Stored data

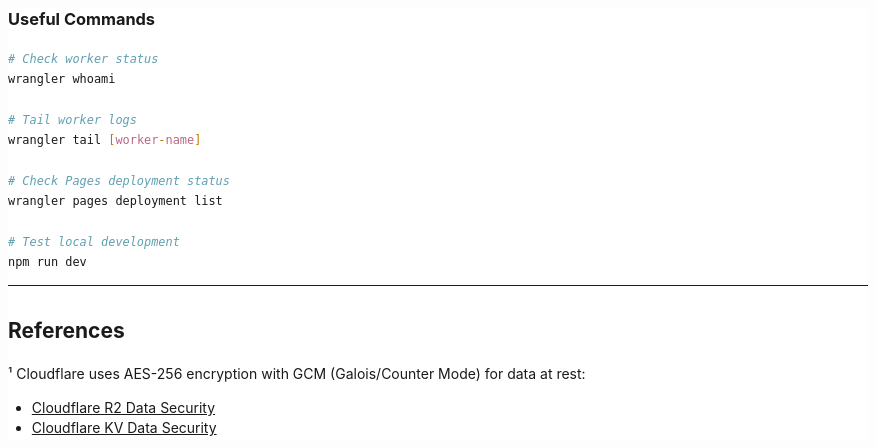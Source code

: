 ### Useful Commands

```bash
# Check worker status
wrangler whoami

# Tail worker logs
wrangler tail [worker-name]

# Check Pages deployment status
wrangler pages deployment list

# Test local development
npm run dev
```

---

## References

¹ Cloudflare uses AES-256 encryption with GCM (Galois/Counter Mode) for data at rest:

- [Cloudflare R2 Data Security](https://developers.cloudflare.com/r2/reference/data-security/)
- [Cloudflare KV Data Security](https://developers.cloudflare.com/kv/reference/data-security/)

# Problem requirements:
Find all lines holding the word "Cloudflare" in the records above and copy them.

# Reply:
¹ Cloudflare uses AES-256 encryption with GCM (Galois/Counter Mode) for data at rest:
- [Cloudflare R2 Data Security](https://developers.cloudflare.com/r2/reference/data-security/)
- [Cloudflare KV Data Security](https://developers.cloudflare.com/kv/reference/data-security/)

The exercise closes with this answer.